5. Develop your idea taste
Nobody tells this to people who are beginners, I wish someone told me. All of us who do creative work, we get into it because we have good taste. But there is this gap. For the first couple years you make stuff, it’s just not that good. It’s trying to be good, it has potential, but it’s not. But your taste, the thing that got you into the game, is still killer. And your taste is why your work disappoints you. A lot of people never get past this phase, they quit. Most people I know who do interesting, creative work went through years of this. We know our work doesn’t have this special thing that we want it to have. We all go through this. And if you are just starting out or you are still in this phase, you gotta know its normal and the most important thing you can do is do a lot of work. Put yourself on a deadline so that every week you will finish one story. It is only by going through a volume of work that you will close that gap, and your work will be as good as your ambitions. And I took longer to figure out how to do this than anyone I’ve ever met. It’s gonna take awhile. It’s normal to take awhile. You’ve just gotta fight your way through.
—Ira Glass
Set up a process to review your ideas often. Learn to calibrate your idea quality. Especially in the beginning most ideas will be terrible, banal, unoriginal. If you stick with it though then you may gradually ideate your way in to uncharted realms of human thought.

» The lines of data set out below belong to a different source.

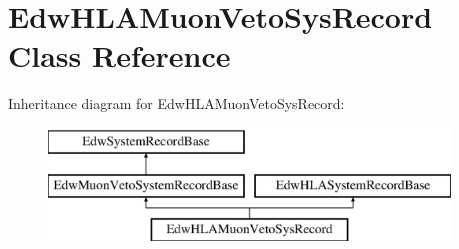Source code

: \hypertarget{class_edw_h_l_a_muon_veto_sys_record}{
\section{EdwHLAMuonVetoSysRecord Class Reference}
\label{class_edw_h_l_a_muon_veto_sys_record}
}
Inheritance diagram for EdwHLAMuonVetoSysRecord:\begin{figure}[H]
\begin{center}
\leavevmode
\includegraphics[height=3cm]{class_edw_h_l_a_muon_veto_sys_record}
\end{center}
\end{figure}
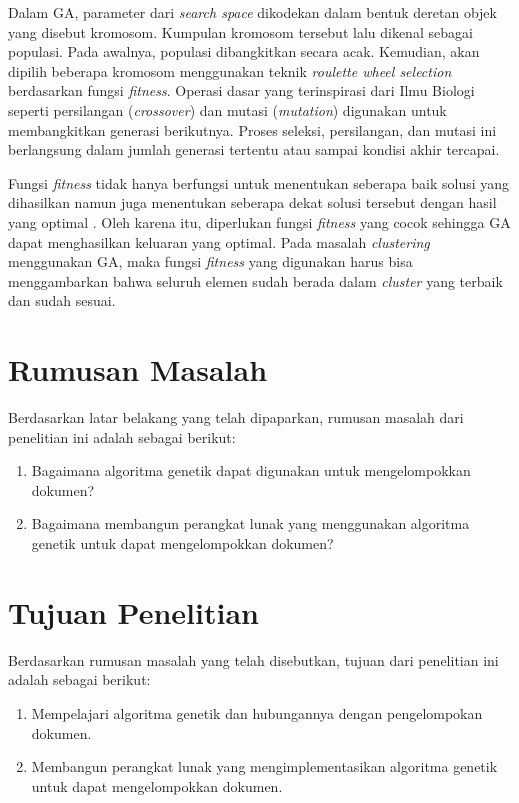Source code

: Dalam GA, parameter dari \textit{search space} dikodekan dalam bentuk deretan objek yang disebut kromosom. Kumpulan kromosom tersebut lalu dikenal sebagai populasi. Pada awalnya, populasi dibangkitkan secara acak. Kemudian, akan dipilih beberapa kromosom menggunakan teknik \textit{roulette wheel selection} berdasarkan fungsi \textit{fitness}. Operasi dasar yang terinspirasi dari Ilmu Biologi seperti persilangan (\textit{crossover}) dan mutasi (\textit{mutation}) digunakan untuk membangkitkan generasi berikutnya. Proses seleksi, persilangan, dan mutasi ini berlangsung dalam jumlah generasi tertentu atau sampai kondisi akhir tercapai.

Fungsi \textit{fitness} tidak hanya berfungsi untuk menentukan seberapa baik solusi yang dihasilkan namun juga menentukan seberapa dekat solusi tersebut dengan hasil yang optimal \cite{sivanandam2007introduction}. Oleh karena itu, diperlukan fungsi \textit{fitness} yang cocok sehingga GA dapat menghasilkan keluaran yang optimal. Pada masalah \textit{clustering} menggunakan GA, maka fungsi \textit{fitness} yang digunakan harus bisa menggambarkan bahwa seluruh elemen sudah berada dalam \textit{cluster} yang terbaik dan sudah sesuai.

\section{Rumusan Masalah}
\label{sec:rumusan}
Berdasarkan latar belakang yang telah dipaparkan, rumusan masalah dari penelitian ini adalah sebagai berikut:

\begin{enumerate}
 \item Bagaimana algoritma genetik dapat digunakan untuk mengelompokkan dokumen?
 \item Bagaimana membangun perangkat lunak yang menggunakan algoritma genetik untuk dapat mengelompokkan
dokumen?
\end{enumerate}

\section{Tujuan Penelitian}
\label{sec:tujuan}
Berdasarkan rumusan masalah yang telah disebutkan, tujuan dari penelitian ini adalah sebagai berikut:

\begin{enumerate}
	\item Mempelajari algoritma genetik dan hubungannya dengan pengelompokan dokumen.
	\item Membangun perangkat lunak yang mengimplementasikan algoritma genetik untuk dapat mengelompokkan
dokumen.
\end{enumerate}

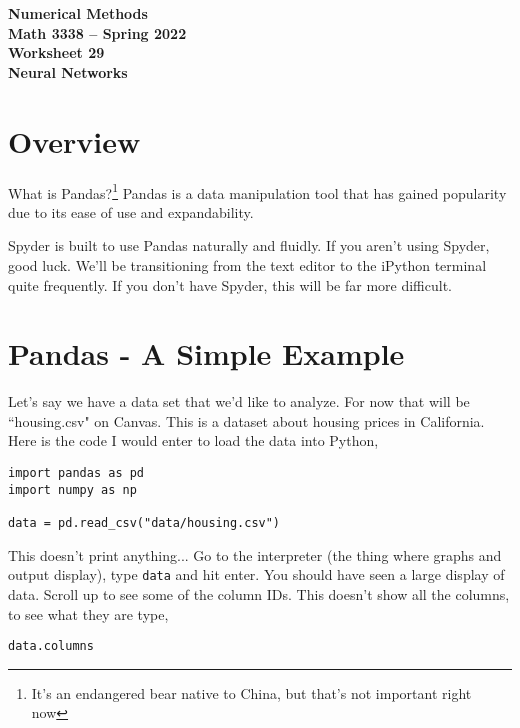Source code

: \documentclass[11pt,letterpaper]{article}
\newcommand{\semester}{Spring 2022}
\begin{document}
\begin{center}
{\huge{\bf  Numerical Methods}} \\[1.5ex]
{\bf Math 3338 -- \semester}\\[1.5ex]
{\Large{\bf Worksheet 29\ \\[2ex] Neural Networks}}\\
\end{center}
\vspace{2mm}





\section{Overview}

What is Pandas?\footnote{It's an endangered bear native to China, but that's not important right
now} Pandas is a data manipulation tool that has gained popularity due to its ease of use and 
expandability.

Spyder is built to use Pandas naturally and fluidly. If you aren't using Spyder, good luck. We'll
be transitioning from the text editor to the iPython terminal quite frequently. If you don't have
Spyder, this will be far more difficult. 



\section{Pandas - A Simple Example}
Let's say we have a data set that we'd like to analyze. For now that will be ``housing.csv" on
Canvas. This is a dataset about housing prices in California.  Here is the code I would enter to 
load the data into Python,
\begin{verbatim}
import pandas as pd
import numpy as np

data = pd.read_csv("data/housing.csv")
\end{verbatim}
This doesn't print anything... Go to the interpreter (the thing where graphs and output display),
type \texttt{data} and hit enter. You should have seen a large display of data. Scroll up to see
some of the column IDs. This doesn't show all the columns, to see what they are type,
\begin{verbatim}
data.columns
\end{verbatim}
\end{document}
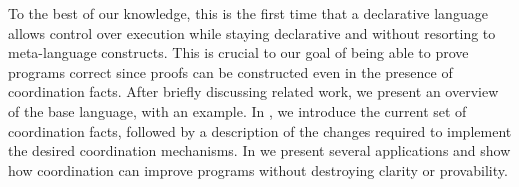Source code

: To the best of our knowledge, this is the first time that a declarative language
allows control over execution while staying declarative and without resorting to
meta-language constructs. This is crucial to our goal of being able to prove
programs correct since proofs can be constructed even in the presence of
coordination facts.  After briefly discussing related work, we present an
overview of the base language, with an example. In
, we introduce the current set of coordination
facts, followed by a description of the changes required to implement the
desired coordination mechanisms. In  we present
several applications and show how coordination can improve programs without
destroying clarity or provability.
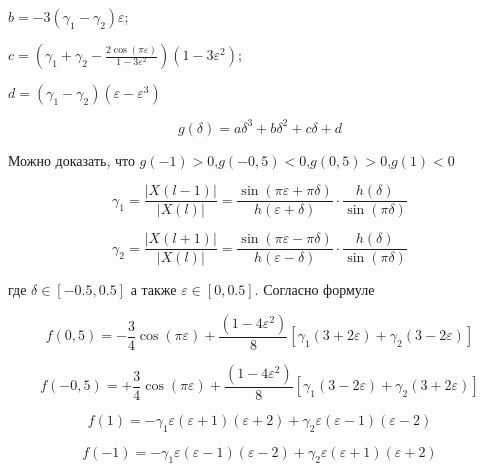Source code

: $b = -3(\gamma_1 - \gamma_2)\varepsilon$;

$c = \left( \gamma_1 + \gamma_2 - \frac{2 \cos(\pi \varepsilon)}{1-3\varepsilon^2}
\right) \left( {1-3\varepsilon^2} \right) $;

$d = ( \gamma_1 - \gamma_2)(\varepsilon - \varepsilon^3)$

\begin{equation}
	\label{eq:equation35}
	g(\delta) = {a \delta}^3 + {b \delta}^2 + c \delta + d
\end{equation}

Можно доказать, что $g(-1)>0$,$g(-0,5)<0$,$g(0,5)>0$,$g(1)<0$ 

\begin{equation}
	\label{eq:equation36}
	\gamma_1 = \frac{\left| X(l-1)\right|}{\left| X(l)\right|} = \frac{\sin({\pi \varepsilon + \pi \delta})}{h(\varepsilon + \delta)} \cdot \frac{h(\delta)}{\sin(\pi \delta)}
\end{equation}

\begin{equation}
	\label{eq:equation37}
	\gamma_2 = \frac{\left| X(l+1)\right|}{\left| X(l)\right|} = \frac{\sin({\pi \varepsilon - \pi \delta})}{h(\varepsilon - \delta)} \cdot \frac{h(\delta)}{\sin(\pi \delta)}
\end{equation}

где $\delta \in[-0.5,0.5]$ а также $\varepsilon\in[0,0.5]$. Согласно формуле 

\begin{equation}
	\label{eq:equation38}
	f(0,5) = -\frac{3}{4} \cos(\pi \varepsilon) + \frac{(1-4 \varepsilon^2)}{8} \left[ {\gamma_1 (3+2 \varepsilon)+\gamma_2 (3-2 \varepsilon)}\right] 
\end{equation}

\begin{equation}
	\label{eq:equation39}
	f(-0,5) = +\frac{3}{4} \cos(\pi \varepsilon) + \frac{(1-4 \varepsilon^2)}{8} \left[ {\gamma_1 (3-2 \varepsilon)+\gamma_2 (3+2 \varepsilon)}\right] 
\end{equation}

\begin{equation}
	\label{eq:equation40}
	f(1) = -\gamma_1 \varepsilon(\varepsilon+1)(\varepsilon + 2) + \gamma_2 \varepsilon(\varepsilon-1)(\varepsilon - 2)
\end{equation}

\begin{equation}
	\label{eq:equation41}
	f(-1) = -\gamma_1 \varepsilon(\varepsilon-1)(\varepsilon - 2) + \gamma_2 \varepsilon(\varepsilon+1)(\varepsilon + 2)
\end{equation}

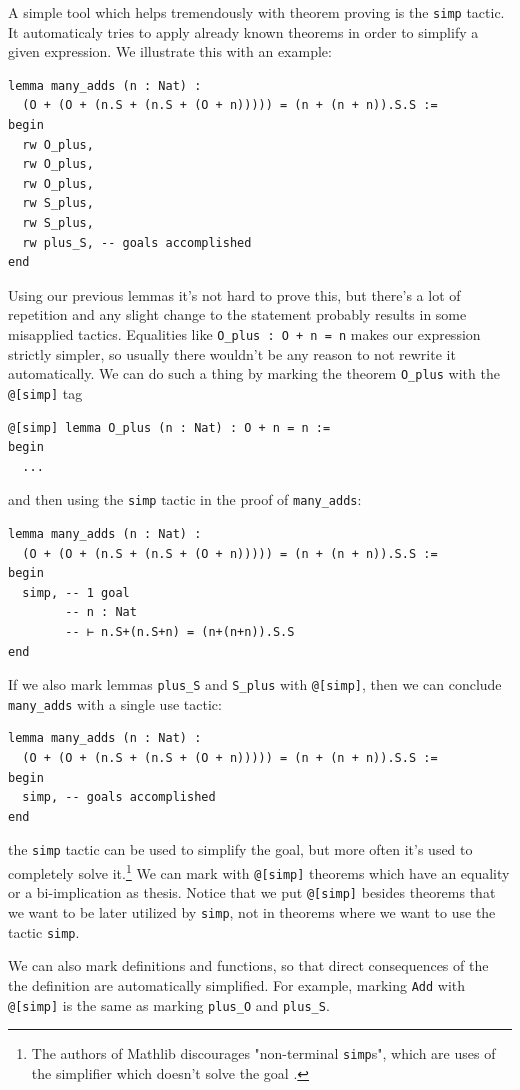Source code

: \documentclass[oneside]{book}
\theoremstyle{definition}
\theoremstyle{remark}
\theoremstyle{plain}
\begin{document}
A simple tool which helps tremendously with theorem proving is the \lstinline{simp} tactic.
It automaticaly tries to apply already known theorems in order to simplify a given expression.
We illustrate this with an example:
\begin{lstlisting}
lemma many_adds (n : Nat) :
  (O + (O + (n.S + (n.S + (O + n))))) = (n + (n + n)).S.S :=
begin
  rw O_plus,
  rw O_plus,
  rw O_plus,
  rw S_plus,
  rw S_plus,
  rw plus_S, -- goals accomplished
end
\end{lstlisting}
Using our previous lemmas it's not hard to prove this,
but there's a lot of repetition and any slight change to the statement probably results in some misapplied tactics.
Equalities like \lstinline{O_plus : O + n = n} makes our expression strictly simpler,
so usually there wouldn't be any reason to not rewrite it automatically.
We can do such a thing by marking the theorem \lstinline{O_plus} with the \lstinline{@[simp]} tag
\begin{lstlisting}
@[simp] lemma O_plus (n : Nat) : O + n = n :=
begin
  ...  
\end{lstlisting}
and then using the \lstinline{simp} tactic in the proof of \lstinline{many_adds}:
\begin{lstlisting}
lemma many_adds (n : Nat) :
  (O + (O + (n.S + (n.S + (O + n))))) = (n + (n + n)).S.S :=
begin
  simp, -- 1 goal
        -- n : Nat
        -- ⊢ n.S+(n.S+n) = (n+(n+n)).S.S
end
\end{lstlisting}
If we also mark lemmas \lstinline{plus_S} and \lstinline{S_plus} with \lstinline{@[simp]},
then we can conclude \lstinline{many_adds} with a single use tactic:
\begin{lstlisting}
lemma many_adds (n : Nat) :
  (O + (O + (n.S + (n.S + (O + n))))) = (n + (n + n)).S.S :=
begin
  simp, -- goals accomplished
end  
\end{lstlisting}
the \lstinline{simp} tactic can be used to simplify the goal,
but more often it's used to completely solve it.\footnote{The authors of Mathlib discourages
"non-terminal \lstinline{simp}s", which are uses of the simplifier which doesn't solve the goal \cite{mathlibsimp}.}
We can mark with \lstinline{@[simp]} theorems which have an equality or a bi-implication as thesis.
Notice that we put \lstinline{@[simp]} besides theorems that we want to be later utilized by \lstinline{simp},
not in theorems where we want to use the tactic \lstinline{simp}.

We can also mark definitions and functions,
so that direct consequences of the the definition are automatically simplified.
For example, marking \lstinline{Add} with \lstinline{@[simp]} is the same as marking \lstinline{plus_O} and \lstinline{plus_S}. 
\end{document}
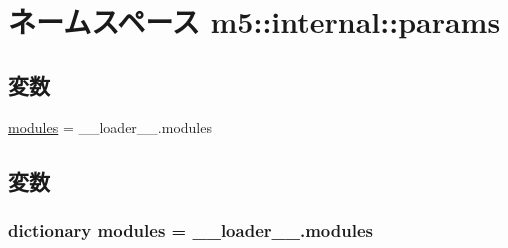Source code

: \hypertarget{namespacem5_1_1internal_1_1params}{
\section{ネームスペース m5::internal::params}
\label{namespacem5_1_1internal_1_1params}
}
\subsection*{変数}
\begin{DoxyCompactItemize}
\item 
\hyperlink{namespacem5_1_1internal_1_1params_a0747857286993d5b56864aa1248e7bf3}{modules} = \_\-\_\-loader\_\-\_\-.modules
\end{DoxyCompactItemize}


\subsection{変数}
\hypertarget{namespacem5_1_1internal_1_1params_a0747857286993d5b56864aa1248e7bf3}{
\subsubsection[{modules}]{\setlength{\rightskip}{0pt plus 5cm}dictionary {\bf modules} = \_\-\_\-loader\_\-\_\-.modules}}
\label{namespacem5_1_1internal_1_1params_a0747857286993d5b56864aa1248e7bf3}
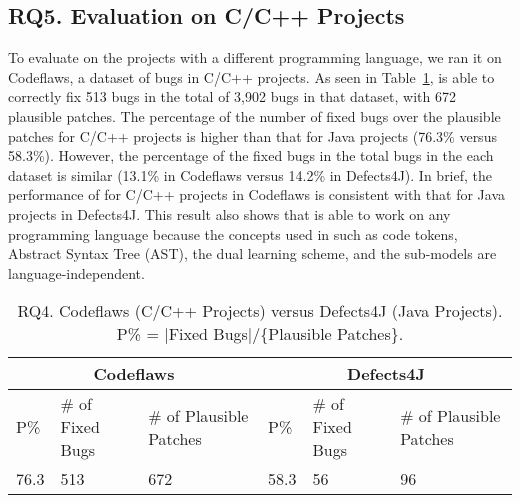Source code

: \subsection{\bf RQ5. Evaluation on C/C++ Projects}
\label{sec:eval-c}

To evaluate {\tool} on the projects with a different programming
language, we ran it on Codeflaws, a dataset of bugs in C/C++ projects.
As seen in Table~\ref{RQ5}, {\tool} is able to correctly fix 513 bugs
in the total of 3,902 bugs in that dataset, with 672 plausible
patches. The percentage of the number of fixed bugs over the plausible
patches for C/C++ projects is higher than that for Java projects
(76.3\% versus 58.3\%). However, the percentage of the fixed bugs in
the total bugs in the each dataset is similar (13.1\% in
Codeflaws versus 14.2\% in Defects4J). In brief, the performance of
{\tool} for C/C++ projects in Codeflaws is consistent with that for
Java projects in Defects4J. This result also shows that {\tool} is
able to work on any programming language because the concepts used in
{\tool} such as code tokens, Abstract Syntax Tree (AST), the dual
learning scheme, and the sub-models are language-independent.





\begin{table}[t]
	\caption{RQ4. Codeflaws (C/C++ Projects) versus Defects4J (Java Projects). P\% = $|$Fixed Bugs$|$/\{Plausible Patches\}.}
	\vspace{-5pt}
	{\small
		\begin{center}
			\tabcolsep 2.7pt
			\begin{tabular}{p{0.5cm}<{\centering}|p{1.5cm}<{\centering}|p{1.55cm}<{\centering}|p{0.5cm}<{\centering}|p{1.5cm}<{\centering}|p{1.55cm}<{\centering}}\hline	
				
				\multicolumn{3}{c|}{Codeflaws } & \multicolumn{3}{c}{Defects4J}\\\hline
				 P\%& \# of Fixed Bugs& \# of Plausible Patches &P\%& \# of Fixed Bugs & \# of Plausible Patches \\ \hline
				
				  76.3  &        513       &            672             &  58.3 &          56        &        96                 \\
				\hline

			\end{tabular}
			\label{RQ5}
		\end{center}
	}
\end{table}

The mark of a good idea is that you’re still obsessed with it one month, two months, three months… after the aha moment, and that it survives the sunlight of conversations with intelligent friends or writing about it.
As you practice having ideas, you may also learn that you can develop intuition for where good ideas lie. Rich seams of proto-ideas awaiting harvest. Follow your curiosity and excitement. Read the histories of the great ideas. Learn to recognize the patterns of things that precede them.
The goal is to teach your ideation model to have more good ideas and less bad ones through feedback and reinforcement.
6. Make space for ideation
Ten thousand flowers in spring, the moon in autumn,
a cool breeze in summer, snow in winter.
If your mind isn't clouded by unnecessary things,
this is the best season of your life.
—Wu Men
Once you have your ideation program running smoothly and calibrated well, the last step is to allow it abundant mental space and overhead to operate in.
A cluttered or distracted mind is the worst thing you can have for good ideas—become a minimalist, give up your attachments, write down every thought that doesn’t need to be held in working memory then forget it immediately.
Allow yourself to become bored. Go on long walks. Take long, hot showers. Let your mind drift before bed (with a pen nearby).
The best ideas arise when your mind is full of interesting thoughts and calm enough to forge them into something new.